Paratroopers from both the British and American drops had been widely dispersed during the early hours of the morning of the 6th. Many men had been injured and efforts were made to establish aid stations in farm houses and even in the open fields. There was as yet no clearly defined ‘front line’ in many areas.
Surgeon Hugh Caumartin with the 2nd Battalion of the 506th was one of many medics who had been wounded themselves but who nevertheless carried on with their task of helping others.
I was hit twice on the drop, once in the nose – and I worried about what my wife would think when I returned without a nose. Before I could worry further, I was hit in one leg. I hit the ground hard – there was no support in that leg.
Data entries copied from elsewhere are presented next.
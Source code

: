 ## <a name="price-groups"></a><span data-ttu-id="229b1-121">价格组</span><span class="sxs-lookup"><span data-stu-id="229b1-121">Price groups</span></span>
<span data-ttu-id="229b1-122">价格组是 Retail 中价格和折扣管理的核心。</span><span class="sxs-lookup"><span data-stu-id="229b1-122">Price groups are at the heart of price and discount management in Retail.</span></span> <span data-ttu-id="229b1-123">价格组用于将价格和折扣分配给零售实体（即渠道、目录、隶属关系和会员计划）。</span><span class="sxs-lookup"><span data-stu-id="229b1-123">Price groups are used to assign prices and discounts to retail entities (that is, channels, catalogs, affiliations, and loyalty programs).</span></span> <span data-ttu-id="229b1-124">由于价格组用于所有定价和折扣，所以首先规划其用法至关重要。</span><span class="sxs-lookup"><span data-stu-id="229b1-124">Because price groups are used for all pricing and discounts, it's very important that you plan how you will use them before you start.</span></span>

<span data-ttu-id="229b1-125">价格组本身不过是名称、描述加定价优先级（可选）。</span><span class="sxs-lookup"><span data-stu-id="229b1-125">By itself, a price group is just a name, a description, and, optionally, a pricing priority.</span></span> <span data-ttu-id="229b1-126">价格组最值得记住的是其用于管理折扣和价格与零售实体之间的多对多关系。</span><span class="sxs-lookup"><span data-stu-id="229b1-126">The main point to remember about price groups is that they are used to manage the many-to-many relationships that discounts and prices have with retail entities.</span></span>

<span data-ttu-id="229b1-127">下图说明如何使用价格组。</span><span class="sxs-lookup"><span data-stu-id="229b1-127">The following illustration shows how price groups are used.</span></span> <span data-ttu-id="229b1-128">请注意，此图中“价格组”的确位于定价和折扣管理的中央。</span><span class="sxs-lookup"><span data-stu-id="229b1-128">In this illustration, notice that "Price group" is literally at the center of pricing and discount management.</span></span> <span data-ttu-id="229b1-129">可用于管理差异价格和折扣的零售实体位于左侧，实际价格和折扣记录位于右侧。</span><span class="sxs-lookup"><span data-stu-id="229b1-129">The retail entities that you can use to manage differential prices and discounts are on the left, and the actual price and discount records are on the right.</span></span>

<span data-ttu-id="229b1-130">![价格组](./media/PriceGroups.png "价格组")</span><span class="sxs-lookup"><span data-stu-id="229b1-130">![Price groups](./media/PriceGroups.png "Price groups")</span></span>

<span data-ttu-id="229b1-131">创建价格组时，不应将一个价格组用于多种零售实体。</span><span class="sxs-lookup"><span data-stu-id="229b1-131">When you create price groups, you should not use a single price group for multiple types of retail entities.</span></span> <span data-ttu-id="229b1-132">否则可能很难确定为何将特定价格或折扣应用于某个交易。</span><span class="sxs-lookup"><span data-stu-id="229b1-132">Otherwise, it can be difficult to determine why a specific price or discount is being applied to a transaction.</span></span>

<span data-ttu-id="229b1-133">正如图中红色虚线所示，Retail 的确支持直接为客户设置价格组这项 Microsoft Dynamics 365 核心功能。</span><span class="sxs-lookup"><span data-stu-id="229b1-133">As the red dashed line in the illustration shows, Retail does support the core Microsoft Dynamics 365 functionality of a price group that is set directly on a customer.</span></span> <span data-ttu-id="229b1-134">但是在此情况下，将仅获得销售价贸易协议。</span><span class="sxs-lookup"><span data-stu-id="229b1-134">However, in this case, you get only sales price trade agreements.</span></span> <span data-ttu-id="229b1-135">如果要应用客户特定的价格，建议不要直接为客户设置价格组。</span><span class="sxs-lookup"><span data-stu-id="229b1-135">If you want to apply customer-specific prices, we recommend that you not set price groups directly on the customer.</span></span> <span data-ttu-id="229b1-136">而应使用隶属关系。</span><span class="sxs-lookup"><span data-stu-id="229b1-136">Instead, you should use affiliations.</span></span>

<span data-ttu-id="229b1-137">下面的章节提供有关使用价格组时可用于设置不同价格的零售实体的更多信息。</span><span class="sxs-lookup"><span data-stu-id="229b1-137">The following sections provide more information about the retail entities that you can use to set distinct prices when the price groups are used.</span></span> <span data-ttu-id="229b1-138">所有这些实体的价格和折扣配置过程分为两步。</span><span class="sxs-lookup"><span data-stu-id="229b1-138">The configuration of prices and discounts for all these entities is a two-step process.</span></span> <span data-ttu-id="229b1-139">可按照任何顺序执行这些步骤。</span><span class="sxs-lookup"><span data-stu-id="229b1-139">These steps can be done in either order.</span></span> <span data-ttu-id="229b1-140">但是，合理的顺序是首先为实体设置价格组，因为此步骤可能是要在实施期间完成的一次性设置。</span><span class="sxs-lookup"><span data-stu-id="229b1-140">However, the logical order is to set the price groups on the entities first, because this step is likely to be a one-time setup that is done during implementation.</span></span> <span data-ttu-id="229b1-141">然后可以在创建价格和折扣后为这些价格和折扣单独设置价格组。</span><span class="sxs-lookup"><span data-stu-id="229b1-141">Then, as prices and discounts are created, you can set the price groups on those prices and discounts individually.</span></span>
The enemy was firing on the field in which I dropped.
Machine guns were sending streams of tracers in crossfire only a few feet over my head. I lay there trying to survey the situation. Others were dropping into the same field and the surrounding area. They were being hit and hurt.
A young trooper named Martinez from New Orleans came crawling up. He had been hit and needed assistance. I was in considerable pain, so I gave myself a syrette of morphine. We crawled off the field to a defilade near a hedgerow.
I treated and bandaged Martinez, who had been hit in the head. It was a superficial wound which had creased his skull. My leg was bleeding so we put a tourniquet on it and later a splint. Martinez was ambulatory so I sent him out to bring in the jump-injured and the wounded. He would bring them in, some were bad, some were superficial and I did what I could for them. We collected a sizable group.
I followed the rules of the Geneva Convention throughout. I figured our chances would be better. I had the men cache all weapons in the hedgerows. We set out our lightly wounded men as scout observers. Our aid station remained in the field. Our Red Cross flag was placed in view near the men.
We remained in the field for two days. On the second day, a German patrol came by. There was no firing. They had noted the flag and the officer in command spoke excellent English. He asked, ‘Who is in charge here?’ The men pointed me out. I explained that all the weapons had been cached and all of my people were injured and wounded.
He asked if we needed anything. I said I was in need of medical supplies. He didn’t have any to spare, but did say he would inform the local farmers to bring us food and wine. As I spoke French fluently, we had already made such arrangements with the people and had been supplied with both.
The German officer chatted with me for some time. I learned he had worked in New Orleans for two years before the war and yearned to get back there again. After informing us our troops would reach us the next day, he began to move off. He stopped for a moment and called back, ‘War is Hell!’ Then he marched off with his men. Soldiers of the 4th Infantry Division reached us the next day.
This is one of many personal accounts by men of the 101st Airborne, collected by George Kosimaki who served as the radioman for General Maxwell Taylor on D-Day and after.